August is unfolding much too quickly, and the summer continues busy. But the lake is there for you. It provides, if not an escape, then a respite from the demands of the day. So you fly in like a duck, wings whistling in sharp descent, and the moment you hit the water you fold those wings and settle down, and by the time the ripples have dissipated you're a part of the evening's calm.
The lake is still a damsel carnival, the surface awhirl with blue.
This time you throw a muddler for awhile, then go for your damsel imitation and it's not on the fly patch. That was your last one. You've been meaning to tie up a few more.
You tie on a #12 green-bodied, black-winged stimulator, just in case. You lay it out there over a few rises. Nothing. So you decide to head back and see if the damsel fly came off in or near the truck. You start the kick back drifting the fly behind you. A fish sucks it in and breaks it off, just like that. That's encouraging.
You search in and around the truck. No fly. It's gone. You go back out and tie on another #12 stimulator, this one black-winged and black-bodied. That couldn't work, could it? You curl around a point and find some fish working along the shoreline weed beds. You wait for a rise, drop it in close, and let it sit.

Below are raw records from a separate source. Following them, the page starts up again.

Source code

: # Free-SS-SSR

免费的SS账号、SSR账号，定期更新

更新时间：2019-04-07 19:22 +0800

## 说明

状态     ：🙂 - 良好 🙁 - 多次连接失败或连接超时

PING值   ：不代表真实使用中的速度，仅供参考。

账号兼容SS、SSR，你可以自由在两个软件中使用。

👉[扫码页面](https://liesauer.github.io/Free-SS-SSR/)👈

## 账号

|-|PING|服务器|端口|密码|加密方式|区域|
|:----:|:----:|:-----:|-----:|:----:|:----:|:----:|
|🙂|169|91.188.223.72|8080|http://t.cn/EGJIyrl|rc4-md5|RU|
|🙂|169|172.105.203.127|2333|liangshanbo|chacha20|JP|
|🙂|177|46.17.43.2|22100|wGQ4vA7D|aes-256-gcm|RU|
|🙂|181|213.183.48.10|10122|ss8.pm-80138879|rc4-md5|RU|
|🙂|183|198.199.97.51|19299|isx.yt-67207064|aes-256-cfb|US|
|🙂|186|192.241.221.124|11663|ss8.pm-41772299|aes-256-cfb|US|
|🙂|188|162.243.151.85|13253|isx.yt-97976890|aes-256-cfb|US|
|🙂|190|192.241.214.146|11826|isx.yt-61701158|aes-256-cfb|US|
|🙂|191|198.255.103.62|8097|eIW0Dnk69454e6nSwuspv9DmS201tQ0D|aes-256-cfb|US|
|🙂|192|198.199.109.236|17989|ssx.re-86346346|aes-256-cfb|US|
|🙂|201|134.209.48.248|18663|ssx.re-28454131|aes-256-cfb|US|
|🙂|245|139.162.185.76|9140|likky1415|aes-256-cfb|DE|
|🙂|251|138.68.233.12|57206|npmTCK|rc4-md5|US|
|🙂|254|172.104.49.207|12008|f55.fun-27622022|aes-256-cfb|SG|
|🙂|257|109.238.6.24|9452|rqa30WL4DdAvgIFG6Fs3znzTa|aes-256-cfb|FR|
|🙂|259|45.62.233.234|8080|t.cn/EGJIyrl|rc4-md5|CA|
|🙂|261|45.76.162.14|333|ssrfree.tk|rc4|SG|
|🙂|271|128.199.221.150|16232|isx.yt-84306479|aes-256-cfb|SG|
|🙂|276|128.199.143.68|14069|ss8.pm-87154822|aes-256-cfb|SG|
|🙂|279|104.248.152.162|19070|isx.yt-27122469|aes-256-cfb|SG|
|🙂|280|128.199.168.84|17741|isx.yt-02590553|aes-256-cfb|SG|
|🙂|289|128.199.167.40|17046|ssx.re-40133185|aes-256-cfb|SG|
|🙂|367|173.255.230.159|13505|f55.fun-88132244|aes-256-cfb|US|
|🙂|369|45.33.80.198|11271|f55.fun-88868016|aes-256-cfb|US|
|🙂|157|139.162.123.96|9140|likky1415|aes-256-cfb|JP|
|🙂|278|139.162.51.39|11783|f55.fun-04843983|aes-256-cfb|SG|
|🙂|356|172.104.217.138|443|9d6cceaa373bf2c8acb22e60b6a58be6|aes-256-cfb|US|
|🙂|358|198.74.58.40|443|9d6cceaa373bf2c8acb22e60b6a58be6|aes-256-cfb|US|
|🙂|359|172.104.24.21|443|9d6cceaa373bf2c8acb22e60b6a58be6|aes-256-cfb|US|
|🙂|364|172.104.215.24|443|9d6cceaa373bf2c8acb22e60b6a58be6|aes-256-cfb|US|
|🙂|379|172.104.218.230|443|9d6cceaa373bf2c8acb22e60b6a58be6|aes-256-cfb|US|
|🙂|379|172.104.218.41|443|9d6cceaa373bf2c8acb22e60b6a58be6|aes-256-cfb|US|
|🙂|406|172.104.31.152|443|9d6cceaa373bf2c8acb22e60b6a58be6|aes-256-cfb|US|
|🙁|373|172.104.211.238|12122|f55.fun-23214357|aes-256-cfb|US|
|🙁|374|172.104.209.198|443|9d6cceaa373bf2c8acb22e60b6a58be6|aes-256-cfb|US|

It works, falling in that category of grace called "close enough." The first fish is the best fish of the trip.
Other fish come to it.
The fish quit coming up after awhile. You tie on a muddler and work it here and there in the cool calm. You hear crackling and rustling in the willows and think it's one of the many beavers constantly working. But it's a doe and her fawn. You feel honored by their lack of fear.
Then you do see a beaver, signalling dusk.
You get the muddler in the right place once before dark.
The lake has graced you once more. And it will be there for you again.